*** DATASET

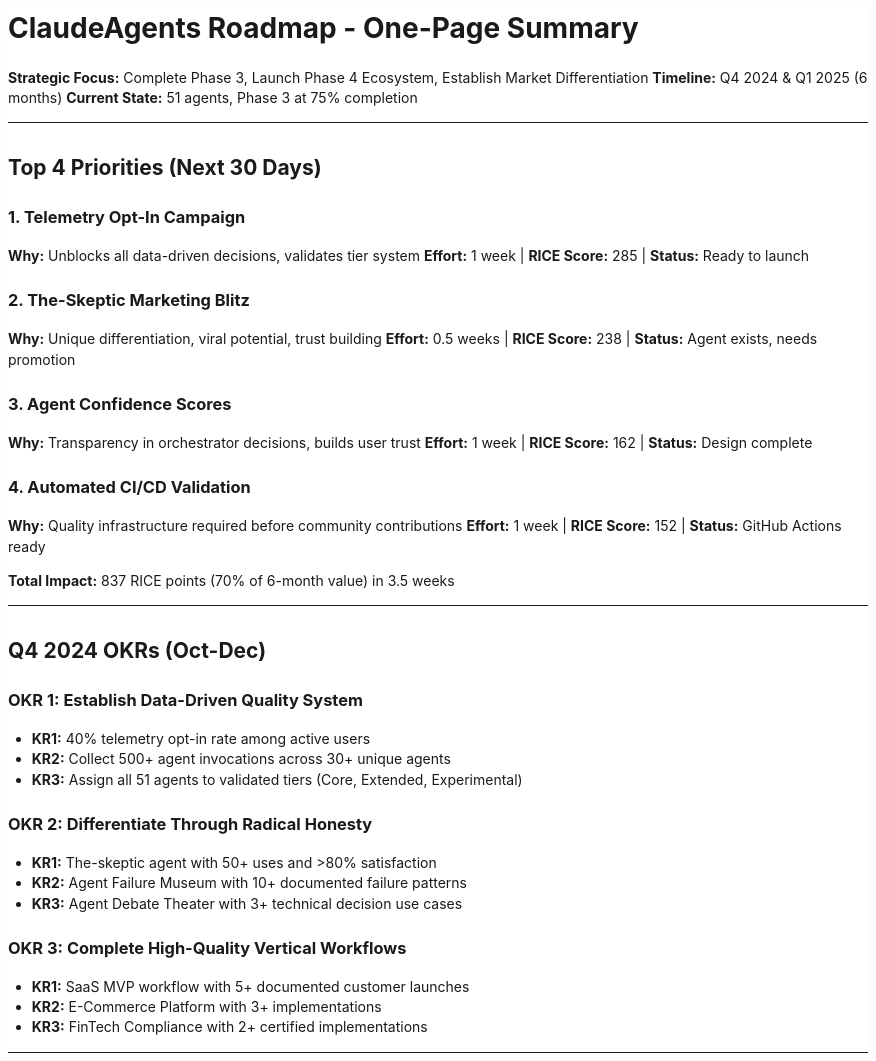 # ClaudeAgents Roadmap - One-Page Summary

**Strategic Focus:** Complete Phase 3, Launch Phase 4 Ecosystem, Establish Market Differentiation
**Timeline:** Q4 2024 & Q1 2025 (6 months)
**Current State:** 51 agents, Phase 3 at 75% completion

---

## Top 4 Priorities (Next 30 Days)

### 1. Telemetry Opt-In Campaign
**Why:** Unblocks all data-driven decisions, validates tier system
**Effort:** 1 week | **RICE Score:** 285 | **Status:** Ready to launch

### 2. The-Skeptic Marketing Blitz
**Why:** Unique differentiation, viral potential, trust building
**Effort:** 0.5 weeks | **RICE Score:** 238 | **Status:** Agent exists, needs promotion

### 3. Agent Confidence Scores
**Why:** Transparency in orchestrator decisions, builds user trust
**Effort:** 1 week | **RICE Score:** 162 | **Status:** Design complete

### 4. Automated CI/CD Validation
**Why:** Quality infrastructure required before community contributions
**Effort:** 1 week | **RICE Score:** 152 | **Status:** GitHub Actions ready

**Total Impact:** 837 RICE points (70% of 6-month value) in 3.5 weeks

---

## Q4 2024 OKRs (Oct-Dec)

### OKR 1: Establish Data-Driven Quality System
- **KR1:** 40% telemetry opt-in rate among active users
- **KR2:** Collect 500+ agent invocations across 30+ unique agents
- **KR3:** Assign all 51 agents to validated tiers (Core, Extended, Experimental)

### OKR 2: Differentiate Through Radical Honesty
- **KR1:** The-skeptic agent with 50+ uses and >80% satisfaction
- **KR2:** Agent Failure Museum with 10+ documented failure patterns
- **KR3:** Agent Debate Theater with 3+ technical decision use cases

### OKR 3: Complete High-Quality Vertical Workflows
- **KR1:** SaaS MVP workflow with 5+ documented customer launches
- **KR2:** E-Commerce Platform with 3+ implementations
- **KR3:** FinTech Compliance with 2+ certified implementations

---
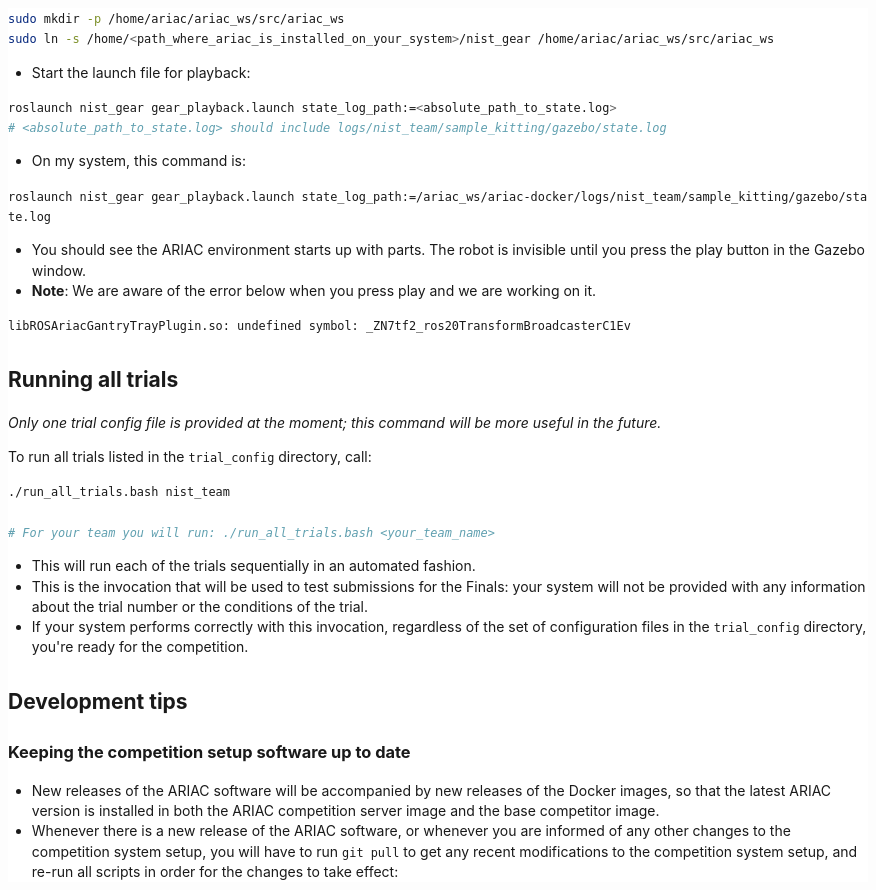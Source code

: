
 ```bash
sudo mkdir -p /home/ariac/ariac_ws/src/ariac_ws
sudo ln -s /home/<path_where_ariac_is_installed_on_your_system>/nist_gear /home/ariac/ariac_ws/src/ariac_ws
```

- Start the launch file for playback:

```bash
roslaunch nist_gear gear_playback.launch state_log_path:=<absolute_path_to_state.log>
# <absolute_path_to_state.log> should include logs/nist_team/sample_kitting/gazebo/state.log
```

- On my system, this command is:
  
```bash
roslaunch nist_gear gear_playback.launch state_log_path:=/ariac_ws/ariac-docker/logs/nist_team/sample_kitting/gazebo/state.log
```

- You should see the ARIAC environment starts up with parts. The robot is invisible until you press the play button in the Gazebo window.
- **Note**: We are aware of the error below when you press play and we are working on it.

```text
libROSAriacGantryTrayPlugin.so: undefined symbol: _ZN7tf2_ros20TransformBroadcasterC1Ev
```

## Running all trials

_Only one trial config file is provided at the moment; this command will be more useful in the future._

To run all trials listed in the `trial_config` directory, call:

```bash
./run_all_trials.bash nist_team

# For your team you will run: ./run_all_trials.bash <your_team_name>
```

- This will run each of the trials sequentially in an automated fashion.
- This is the invocation that will be used to test submissions for the Finals: your system will not be provided with any information about the trial number or the conditions of the trial.
- If your system performs correctly with this invocation, regardless of the set of configuration files in the `trial_config` directory, you're ready for the competition.

## Development tips

### Keeping the competition setup software up to date

- New releases of the ARIAC software will be accompanied by new releases of the Docker images, so that the latest ARIAC version is installed in both the ARIAC competition server image and the base competitor image.
- Whenever there is a new release of the ARIAC software, or whenever you are informed of any other changes to the competition system setup, you will have to run `git pull` to get any recent modifications to the competition system setup, and re-run all scripts in order for the changes to take effect:
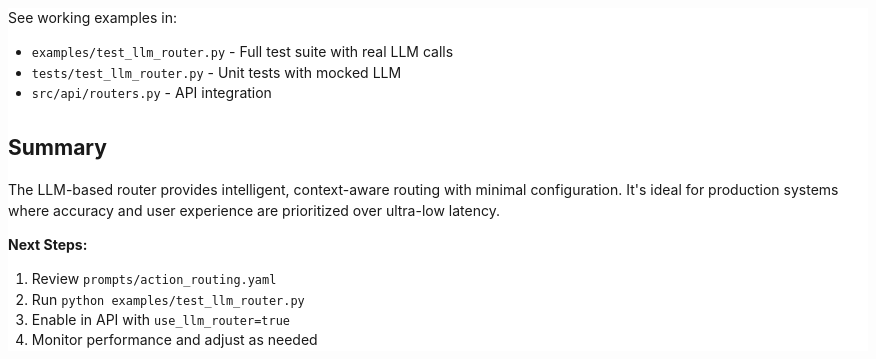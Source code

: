 See working examples in:
- `examples/test_llm_router.py` - Full test suite with real LLM calls
- `tests/test_llm_router.py` - Unit tests with mocked LLM
- `src/api/routers.py` - API integration

## Summary

The LLM-based router provides intelligent, context-aware routing with minimal configuration. It's ideal for production systems where accuracy and user experience are prioritized over ultra-low latency.

**Next Steps:**
1. Review `prompts/action_routing.yaml`
2. Run `python examples/test_llm_router.py`
3. Enable in API with `use_llm_router=true`
4. Monitor performance and adjust as needed

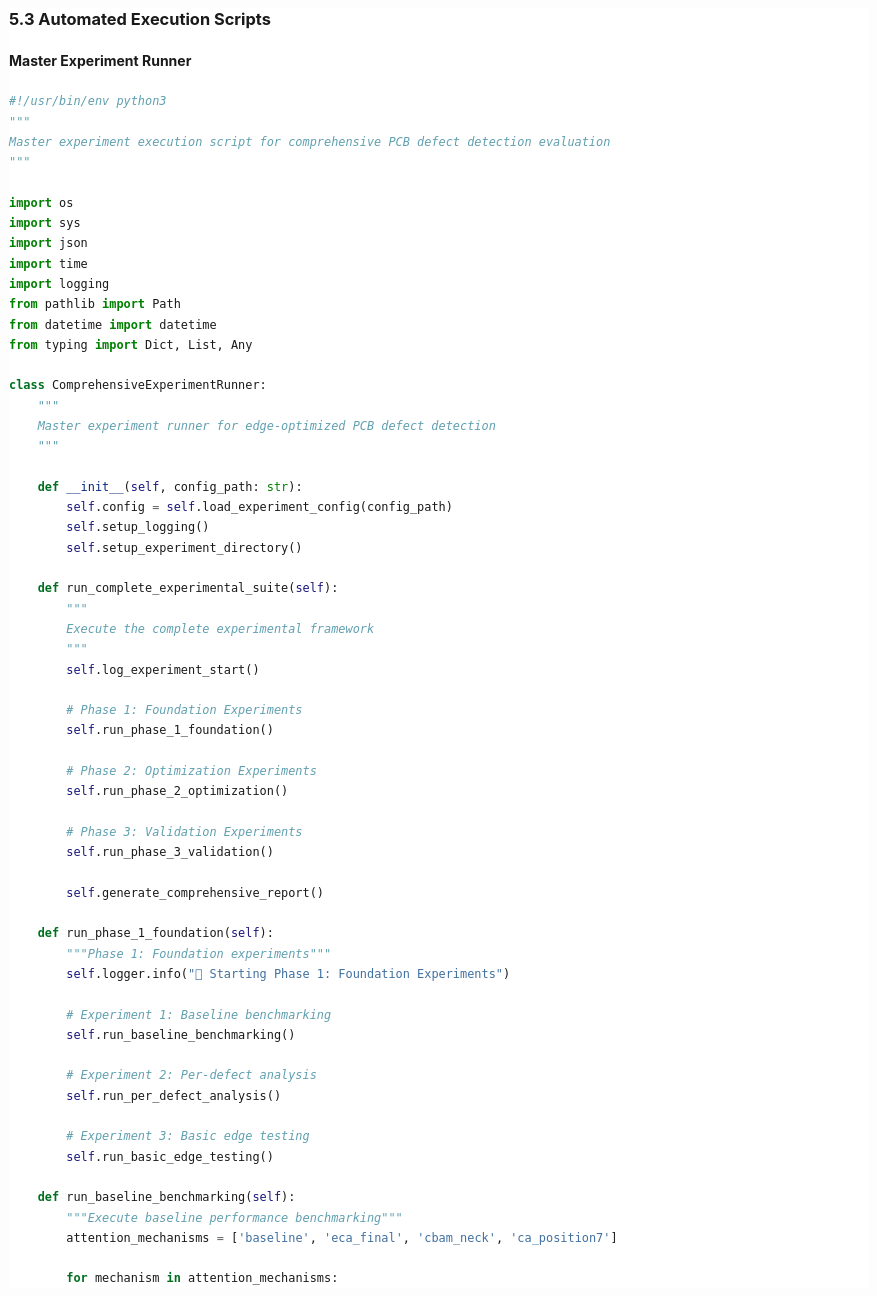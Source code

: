 ### **5.3 Automated Execution Scripts**

#### **Master Experiment Runner**
```python
#!/usr/bin/env python3
"""
Master experiment execution script for comprehensive PCB defect detection evaluation
"""

import os
import sys
import json
import time
import logging
from pathlib import Path
from datetime import datetime
from typing import Dict, List, Any

class ComprehensiveExperimentRunner:
    """
    Master experiment runner for edge-optimized PCB defect detection
    """
    
    def __init__(self, config_path: str):
        self.config = self.load_experiment_config(config_path)
        self.setup_logging()
        self.setup_experiment_directory()
    
    def run_complete_experimental_suite(self):
        """
        Execute the complete experimental framework
        """
        self.log_experiment_start()
        
        # Phase 1: Foundation Experiments
        self.run_phase_1_foundation()
        
        # Phase 2: Optimization Experiments  
        self.run_phase_2_optimization()
        
        # Phase 3: Validation Experiments
        self.run_phase_3_validation()
        
        self.generate_comprehensive_report()
        
    def run_phase_1_foundation(self):
        """Phase 1: Foundation experiments"""
        self.logger.info("🚀 Starting Phase 1: Foundation Experiments")
        
        # Experiment 1: Baseline benchmarking
        self.run_baseline_benchmarking()
        
        # Experiment 2: Per-defect analysis
        self.run_per_defect_analysis()
        
        # Experiment 3: Basic edge testing
        self.run_basic_edge_testing()
        
    def run_baseline_benchmarking(self):
        """Execute baseline performance benchmarking"""
        attention_mechanisms = ['baseline', 'eca_final', 'cbam_neck', 'ca_position7']
        
        for mechanism in attention_mechanisms:
```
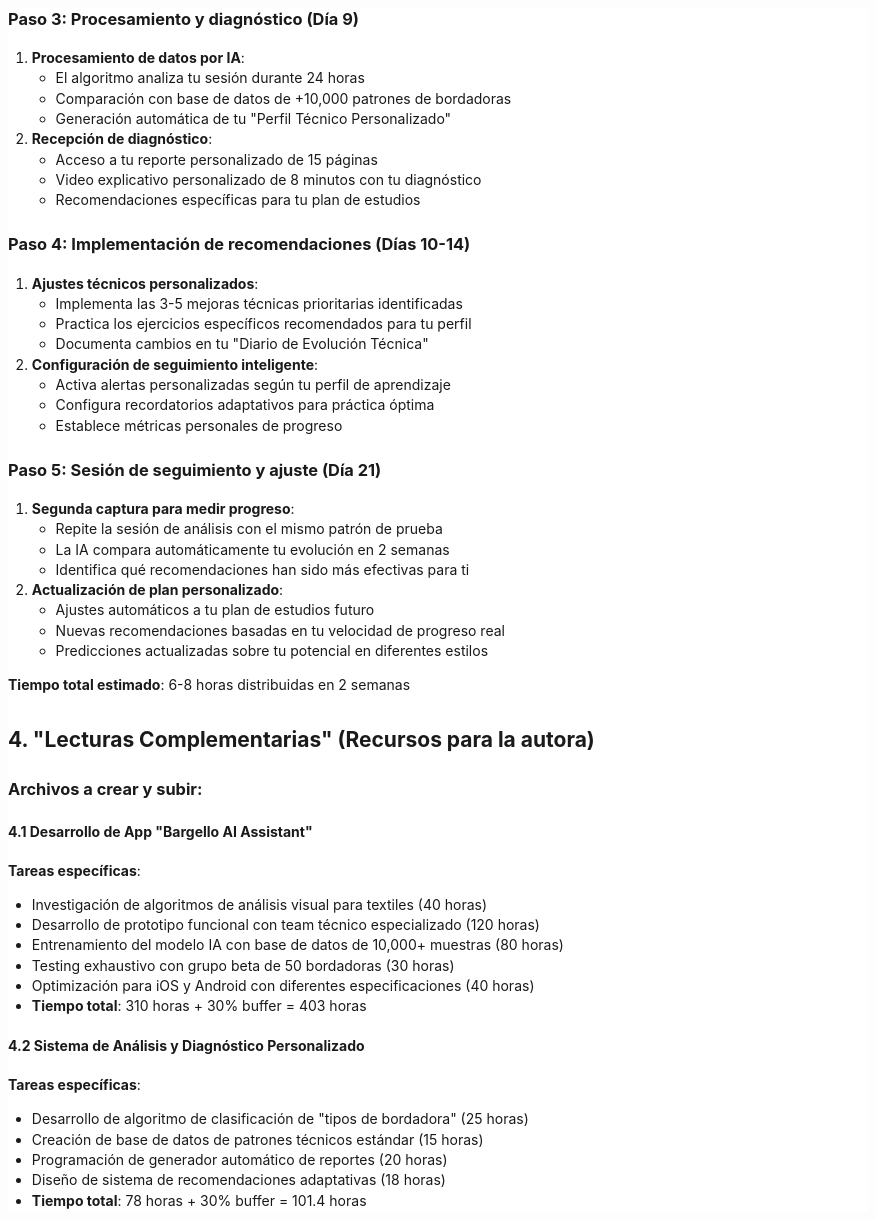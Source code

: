 ### Paso 3: Procesamiento y diagnóstico (Día 9)
1. **Procesamiento de datos por IA**:
   - El algoritmo analiza tu sesión durante 24 horas
   - Comparación con base de datos de +10,000 patrones de bordadoras
   - Generación automática de tu "Perfil Técnico Personalizado"
2. **Recepción de diagnóstico**:
   - Acceso a tu reporte personalizado de 15 páginas
   - Video explicativo personalizado de 8 minutos con tu diagnóstico
   - Recomendaciones específicas para tu plan de estudios

### Paso 4: Implementación de recomendaciones (Días 10-14)
1. **Ajustes técnicos personalizados**:
   - Implementa las 3-5 mejoras técnicas prioritarias identificadas
   - Practica los ejercicios específicos recomendados para tu perfil
   - Documenta cambios en tu "Diario de Evolución Técnica"
2. **Configuración de seguimiento inteligente**:
   - Activa alertas personalizadas según tu perfil de aprendizaje
   - Configura recordatorios adaptativos para práctica óptima
   - Establece métricas personales de progreso

### Paso 5: Sesión de seguimiento y ajuste (Día 21)
1. **Segunda captura para medir progreso**:
   - Repite la sesión de análisis con el mismo patrón de prueba
   - La IA compara automáticamente tu evolución en 2 semanas
   - Identifica qué recomendaciones han sido más efectivas para ti
2. **Actualización de plan personalizado**:
   - Ajustes automáticos a tu plan de estudios futuro
   - Nuevas recomendaciones basadas en tu velocidad de progreso real
   - Predicciones actualizadas sobre tu potencial en diferentes estilos

**Tiempo total estimado**: 6-8 horas distribuidas en 2 semanas

## 4. "Lecturas Complementarias" (Recursos para la autora)

### Archivos a crear y subir:

#### 4.1 Desarrollo de App "Bargello AI Assistant"
**Tareas específicas**:
- Investigación de algoritmos de análisis visual para textiles (40 horas)
- Desarrollo de prototipo funcional con team técnico especializado (120 horas)
- Entrenamiento del modelo IA con base de datos de 10,000+ muestras (80 horas)
- Testing exhaustivo con grupo beta de 50 bordadoras (30 horas)
- Optimización para iOS y Android con diferentes especificaciones (40 horas)
- **Tiempo total**: 310 horas + 30% buffer = 403 horas

#### 4.2 Sistema de Análisis y Diagnóstico Personalizado
**Tareas específicas**:
- Desarrollo de algoritmo de clasificación de "tipos de bordadora" (25 horas)
- Creación de base de datos de patrones técnicos estándar (15 horas)
- Programación de generador automático de reportes (20 horas)
- Diseño de sistema de recomendaciones adaptativas (18 horas)
- **Tiempo total**: 78 horas + 30% buffer = 101.4 horas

******

*WHAT IS EXPECTED*. Copy nothing but the lines above that run from the one with "- **Note**: We" to the one with "See working examples", ends included; pictures stay out.

*SOLUTION TO THIS PROBLEM*.
- **Note**: We are aware of the error below when you press play and we are working on it.

```text
libROSAriacGantryTrayPlugin.so: undefined symbol: _ZN7tf2_ros20TransformBroadcasterC1Ev
```

## Running all trials

_Only one trial config file is provided at the moment; this command will be more useful in the future._

To run all trials listed in the `trial_config` directory, call:

```bash
./run_all_trials.bash nist_team

# For your team you will run: ./run_all_trials.bash <your_team_name>
```

- This will run each of the trials sequentially in an automated fashion.
- This is the invocation that will be used to test submissions for the Finals: your system will not be provided with any information about the trial number or the conditions of the trial.
- If your system performs correctly with this invocation, regardless of the set of configuration files in the `trial_config` directory, you're ready for the competition.

## Development tips

### Keeping the competition setup software up to date

- New releases of the ARIAC software will be accompanied by new releases of the Docker images, so that the latest ARIAC version is installed in both the ARIAC competition server image and the base competitor image.
- Whenever there is a new release of the ARIAC software, or whenever you are informed of any other changes to the competition system setup, you will have to run `git pull` to get any recent modifications to the competition system setup, and re-run all scripts in order for the changes to take effect:
Source code

: See working examples in:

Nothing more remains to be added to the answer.